Your task
Among the records, find the lines that hold the string "forecho" and return them.

Collected data
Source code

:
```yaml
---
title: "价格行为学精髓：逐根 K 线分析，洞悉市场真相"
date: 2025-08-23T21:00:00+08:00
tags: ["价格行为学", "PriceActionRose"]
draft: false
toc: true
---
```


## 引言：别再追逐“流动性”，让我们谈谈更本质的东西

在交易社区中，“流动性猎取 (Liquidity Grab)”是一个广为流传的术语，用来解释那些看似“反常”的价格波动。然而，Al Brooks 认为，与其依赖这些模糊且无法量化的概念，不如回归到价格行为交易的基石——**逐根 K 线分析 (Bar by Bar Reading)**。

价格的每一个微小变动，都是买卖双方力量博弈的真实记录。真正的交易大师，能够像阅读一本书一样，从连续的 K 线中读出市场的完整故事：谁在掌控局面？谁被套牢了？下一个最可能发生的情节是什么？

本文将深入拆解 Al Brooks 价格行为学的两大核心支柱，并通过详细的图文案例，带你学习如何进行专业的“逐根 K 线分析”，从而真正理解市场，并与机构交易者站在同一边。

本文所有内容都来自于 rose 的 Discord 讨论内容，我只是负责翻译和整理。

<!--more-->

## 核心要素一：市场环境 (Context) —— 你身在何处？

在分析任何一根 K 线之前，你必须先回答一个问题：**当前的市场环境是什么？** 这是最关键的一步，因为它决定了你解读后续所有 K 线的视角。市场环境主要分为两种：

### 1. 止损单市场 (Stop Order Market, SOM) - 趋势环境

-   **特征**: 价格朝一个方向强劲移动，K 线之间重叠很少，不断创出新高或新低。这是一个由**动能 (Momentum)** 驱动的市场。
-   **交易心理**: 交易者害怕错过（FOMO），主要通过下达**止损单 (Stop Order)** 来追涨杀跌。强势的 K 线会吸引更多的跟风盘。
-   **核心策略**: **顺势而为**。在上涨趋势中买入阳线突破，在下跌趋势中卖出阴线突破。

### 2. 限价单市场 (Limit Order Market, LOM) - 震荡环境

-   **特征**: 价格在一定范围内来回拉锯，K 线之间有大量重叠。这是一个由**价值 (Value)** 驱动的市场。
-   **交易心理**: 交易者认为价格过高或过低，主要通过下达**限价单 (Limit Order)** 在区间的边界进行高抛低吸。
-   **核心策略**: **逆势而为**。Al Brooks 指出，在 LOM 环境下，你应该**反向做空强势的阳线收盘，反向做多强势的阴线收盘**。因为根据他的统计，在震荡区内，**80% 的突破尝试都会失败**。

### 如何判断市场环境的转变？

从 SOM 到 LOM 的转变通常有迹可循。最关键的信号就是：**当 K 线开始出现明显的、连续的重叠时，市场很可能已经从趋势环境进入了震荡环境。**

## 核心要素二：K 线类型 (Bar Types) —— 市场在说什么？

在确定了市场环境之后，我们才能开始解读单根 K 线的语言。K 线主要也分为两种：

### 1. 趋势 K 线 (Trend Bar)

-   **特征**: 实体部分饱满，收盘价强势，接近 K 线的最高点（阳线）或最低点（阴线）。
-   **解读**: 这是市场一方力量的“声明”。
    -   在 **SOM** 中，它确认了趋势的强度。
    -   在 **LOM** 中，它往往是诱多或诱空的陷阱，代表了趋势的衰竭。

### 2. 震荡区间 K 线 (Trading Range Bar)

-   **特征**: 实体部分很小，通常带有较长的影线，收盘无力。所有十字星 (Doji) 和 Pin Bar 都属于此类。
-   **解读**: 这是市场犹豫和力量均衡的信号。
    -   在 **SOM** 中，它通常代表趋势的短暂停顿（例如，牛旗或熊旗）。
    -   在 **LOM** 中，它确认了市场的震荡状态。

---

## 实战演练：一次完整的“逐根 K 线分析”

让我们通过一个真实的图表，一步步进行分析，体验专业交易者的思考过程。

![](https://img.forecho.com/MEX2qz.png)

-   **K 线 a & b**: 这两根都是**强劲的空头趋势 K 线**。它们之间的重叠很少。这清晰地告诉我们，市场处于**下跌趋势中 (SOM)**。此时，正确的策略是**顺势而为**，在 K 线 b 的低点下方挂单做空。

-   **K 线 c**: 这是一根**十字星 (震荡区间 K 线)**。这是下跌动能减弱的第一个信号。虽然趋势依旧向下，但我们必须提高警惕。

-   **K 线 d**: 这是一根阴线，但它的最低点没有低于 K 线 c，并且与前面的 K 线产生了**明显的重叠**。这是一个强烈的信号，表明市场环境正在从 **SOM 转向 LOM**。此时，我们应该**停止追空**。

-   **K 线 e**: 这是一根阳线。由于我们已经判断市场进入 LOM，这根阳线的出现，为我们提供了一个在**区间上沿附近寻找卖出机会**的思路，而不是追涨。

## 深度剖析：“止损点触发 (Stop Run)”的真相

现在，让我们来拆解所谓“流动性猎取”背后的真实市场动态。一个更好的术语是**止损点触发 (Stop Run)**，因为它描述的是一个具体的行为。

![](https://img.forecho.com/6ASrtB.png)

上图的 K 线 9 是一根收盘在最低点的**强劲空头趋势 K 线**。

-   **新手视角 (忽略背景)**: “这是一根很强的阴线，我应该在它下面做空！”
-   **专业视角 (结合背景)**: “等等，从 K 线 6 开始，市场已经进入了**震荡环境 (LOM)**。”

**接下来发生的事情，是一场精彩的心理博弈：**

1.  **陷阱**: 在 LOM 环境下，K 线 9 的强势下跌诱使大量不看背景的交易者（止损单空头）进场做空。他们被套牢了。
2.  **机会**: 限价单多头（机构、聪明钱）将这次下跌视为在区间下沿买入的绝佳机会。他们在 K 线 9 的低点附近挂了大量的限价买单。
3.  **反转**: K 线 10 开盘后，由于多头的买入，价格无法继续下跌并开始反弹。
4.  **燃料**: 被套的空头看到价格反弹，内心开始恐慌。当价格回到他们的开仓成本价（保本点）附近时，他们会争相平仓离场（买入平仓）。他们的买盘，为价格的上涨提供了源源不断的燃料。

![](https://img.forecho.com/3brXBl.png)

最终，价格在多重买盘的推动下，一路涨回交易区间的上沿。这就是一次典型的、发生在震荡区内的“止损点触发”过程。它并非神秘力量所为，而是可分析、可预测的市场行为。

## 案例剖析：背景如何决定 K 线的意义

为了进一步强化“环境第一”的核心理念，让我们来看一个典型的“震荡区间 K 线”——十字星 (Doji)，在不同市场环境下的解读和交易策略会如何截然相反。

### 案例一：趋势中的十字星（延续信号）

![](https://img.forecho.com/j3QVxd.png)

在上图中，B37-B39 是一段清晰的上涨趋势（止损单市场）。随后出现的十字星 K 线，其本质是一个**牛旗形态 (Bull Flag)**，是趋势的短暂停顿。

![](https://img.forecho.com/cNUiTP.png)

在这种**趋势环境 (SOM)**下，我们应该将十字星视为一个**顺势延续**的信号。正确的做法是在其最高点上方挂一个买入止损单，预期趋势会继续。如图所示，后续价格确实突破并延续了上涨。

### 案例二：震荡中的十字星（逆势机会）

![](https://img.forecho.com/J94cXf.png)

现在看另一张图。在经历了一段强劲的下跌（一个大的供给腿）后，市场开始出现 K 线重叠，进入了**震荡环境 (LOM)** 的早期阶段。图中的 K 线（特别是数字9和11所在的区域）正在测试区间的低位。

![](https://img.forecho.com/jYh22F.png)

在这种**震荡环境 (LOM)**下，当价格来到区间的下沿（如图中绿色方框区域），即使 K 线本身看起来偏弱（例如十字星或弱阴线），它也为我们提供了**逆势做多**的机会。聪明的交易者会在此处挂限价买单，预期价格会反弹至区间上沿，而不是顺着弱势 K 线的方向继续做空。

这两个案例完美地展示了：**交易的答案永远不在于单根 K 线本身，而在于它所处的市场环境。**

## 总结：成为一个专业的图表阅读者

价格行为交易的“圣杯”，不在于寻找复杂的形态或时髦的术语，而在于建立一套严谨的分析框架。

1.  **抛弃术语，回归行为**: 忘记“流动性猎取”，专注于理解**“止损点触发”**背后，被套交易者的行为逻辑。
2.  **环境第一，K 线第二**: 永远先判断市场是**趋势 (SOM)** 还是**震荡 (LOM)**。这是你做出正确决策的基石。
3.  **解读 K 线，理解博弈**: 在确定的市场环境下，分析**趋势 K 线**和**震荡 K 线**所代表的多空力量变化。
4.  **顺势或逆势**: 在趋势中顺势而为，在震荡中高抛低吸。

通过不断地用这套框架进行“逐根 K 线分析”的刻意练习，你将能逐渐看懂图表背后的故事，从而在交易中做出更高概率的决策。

Solution
![](https://img.forecho.com/MEX2qz.png)
![](https://img.forecho.com/6ASrtB.png)
![](https://img.forecho.com/3brXBl.png)
![](https://img.forecho.com/j3QVxd.png)
![](https://img.forecho.com/cNUiTP.png)
![](https://img.forecho.com/J94cXf.png)
![](https://img.forecho.com/jYh22F.png)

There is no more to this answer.